Ignatius J. Reilly tiene un vocabulario formidable. Lo emplea con absoluto magisterio, no incurre en expresiones usuales al vulgo y se empecina en que ninguna traba, ni lingüística ni de otra índole, le aparte de la gesta literaria de su Cuaderno Gran Jefe, en donde consigna sin vacilación ni flaqueza, la demolición de la sociedad tal y como la conocemos, arrogándose el noble título de Historiador Único de esa circunstancia. La rueda de la fortuna había aplastado la clavícula de la Humanidad, escribe gozosamente, aplaudiéndose él mismo (esto es magnífico, se apresura a decir entre línea y línea) y exhibiendo su propia condición humana: infantil, grotesca, enciclopédica y, las más de las veces, misántropa o, más afinadamente, con más alegre denuedo, misógina. Por lo demás, Ignatius es feliz en su desacato al orden, en su vida beligerante y anárquica. Todo lo confía al ingenio lingüístico y la creencia de que es un ser privilegiado, magnífico en cualquier sentido, así que a todo le impregna su cinismo, que es una extensión culta de su inmadurez, deduce el lector. Ignatius, a pesar de las facultades con la que fue alumbrado, es un paria de la sociedad, uno de esos espíritus sin ocupación que pendonean aquí y allá y únicamente necesitan que se les alimente (ahí tenemos a la madre, peculiar donde las haya) y procure las atenciones domésticas más sacrificadas. 


Ignatius tiene por cabeza un globo carnoso al que aprieta una gorra verde cazador. No habiéndose cortado el pelo cuando debió hacerlo, carece de orejas, tapadas por la abundancia capilar y por las orejeras de la dicha gorra. Un protuberante bigote negro lo hace mayor, pero los ojillos delatan una infancia sin acabar, asunto de la mayor importancia en el deambular quijotesco del personaje. Unos generosos pantalones de tweed disimulan las carnes fondonas. La camisa, franela del mismo hilo que el pijama, hace que sude copiosamente, más cuando arrecia el calor de la primavera o el rugido feroz del inclemente verano. Por lo demás, Ignatius cumple con Dios y con las modas. No sé de dónde saca que ese atuendo, el descrito (franela, gorra con orejeras y recio pantalón de tweed) cree la impresión en quien lo mira de que estamos ante un personaje de rica vida interior. Siente desasosiego a poco que las variadas circunstancias lo cercan, de modo que reclama que su madre lo transporte a casa y lo libere del tráfago de la gente común, que no está a su altura y de la que en mayor o menor (elijo mayor) medida rehúye. El barrio francés de Nueva Orleans está lleno de gente de poco fiar. Gentuza podría ser  la palabra idónea, la que más cuadra en la composición de este enfoque rápido sobre nuestro sujeto.
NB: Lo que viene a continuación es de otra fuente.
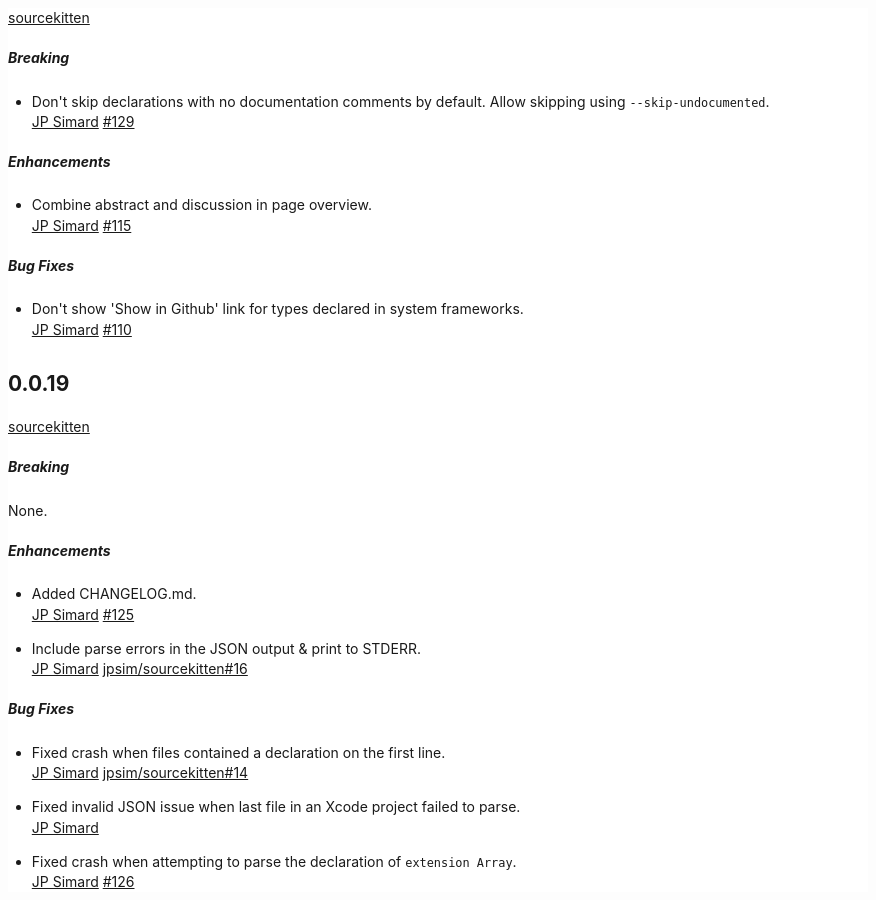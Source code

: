 [sourcekitten](https://github.com/jpsim/sourcekitten/compare/0.2.6...0.2.7)

##### Breaking

* Don't skip declarations with no documentation comments by default.
  Allow skipping using `--skip-undocumented`.  
  [JP Simard](https://github.com/jpsim)
  [#129](https://github.com/realm/jazzy/issues/129)

##### Enhancements

* Combine abstract and discussion in page overview.  
  [JP Simard](https://github.com/jpsim)
  [#115](https://github.com/realm/jazzy/issues/115)

##### Bug Fixes

* Don't show 'Show in Github' link for types declared in system frameworks.  
  [JP Simard](https://github.com/jpsim)
  [#110](https://github.com/realm/jazzy/issues/110)

## 0.0.19

[sourcekitten](https://github.com/jpsim/sourcekitten/compare/0.2.3...0.2.6)

##### Breaking

None.

##### Enhancements

* Added CHANGELOG.md.  
  [JP Simard](https://github.com/jpsim)
  [#125](https://github.com/realm/jazzy/issues/125)

* Include parse errors in the JSON output & print to STDERR.  
  [JP Simard](https://github.com/jpsim)
  [jpsim/sourcekitten#16](https://github.com/jpsim/sourcekitten/issues/16)

##### Bug Fixes

* Fixed crash when files contained a declaration on the first line.  
  [JP Simard](https://github.com/jpsim)
  [jpsim/sourcekitten#14](https://github.com/jpsim/sourcekitten/issues/14)

* Fixed invalid JSON issue when last file in an Xcode project failed to parse.  
  [JP Simard](https://github.com/jpsim)

* Fixed crash when attempting to parse the declaration of `extension Array`.  
  [JP Simard](https://github.com/jpsim)
  [#126](https://github.com/realm/jazzy/issues/126)
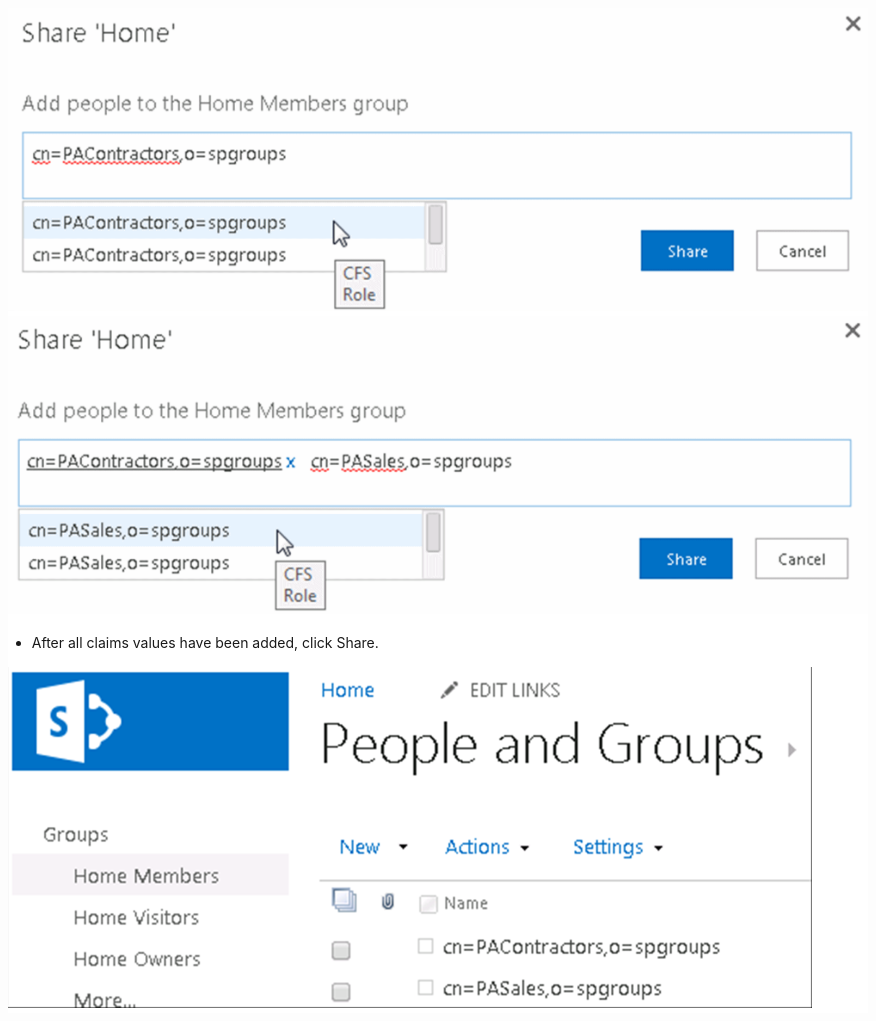 ![](media/sharepoint2013-10-site-permissions.png) ![](media/sharepoint2013-11-site-permissions.png)

*   After all claims values have been added, click Share.

![](media/sharepoint2013-12-result.png)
Ignatius tiene la debilidad de la carne y acomete con fruición un poco ya desmotivada las satisfacciones que le exige. Se alivia a mano, cuando puede, sin que esa desviación del recto proceder, según diría su madre, le cause mayor perturbación. Le preocupa más su vientre abombado, que le dará un susto cualquier día, a poco se descuide o incluso haciendo caso de los consejo maternos y comiendo a las horas pensadas y no permitiendo que toda esa basura de hamburguesas y perritos calientes le perfore el estómago y le haga engordar lujuriosamente. Un medievalista como él podría prescindir de los peajes del cuerpo y valerse únicamente de su privilegiado cerebro, pero no hay manera de que ese anhelo metafísico se cumpla, no es posible librarse de las ataduras de la carne sin que su adorada cabeza se vea seriamente afectada. Oh Fortuna (dice en un tramo de la historia), oh Deidad Ciega y Desatenta (grita) dime qué murmuras sobre mí, atado estoy a tu rueda (recito de memoria, no será así el comercio de las palabras), no me abandones, cumple conmigo, hazme sentir la bondad de tu gracia, etc.


Ignatius no sería Ignatius sin el patrullero Mancuso y sin su novia Myrna. Tampoco sin su adorada madre, Irene. Ellos tampoco serían quienes son (Mancuso y Myrna e Irene) sin el atribulado concurso de nuestro exótico antihéroe. Con ella tiene la más hermosa relación epistolar que uno pueda recordar en la literatura que ha leído. Mancuso merece texto aparte, por lo hondo de su bonhomía, por sus precarias habilidades profesionales. Hay mucho spin-off en La conjura de los necios, la maravillosa única novela de J.K. Toole, la que le hizo quitarse de en medio, al no verla en circulación. Pobre talento perdido. Nueva Orleans es el centro del cosmos. Ignatius es el pequeño demiurgo. Fue Reilly quien mató a Toole, podría decirse. Hay personajes contra los que sus creadores sucumben. Parecería que sucede más comúnmente a la reversa. El autor es el sacrificado, él es quien se aparta y da paso a su creación. Como un dios al que su obra le ha causado un daño terrible o cuyos resultados le parecen prodigiosos o lamentables, no cabe el término medio.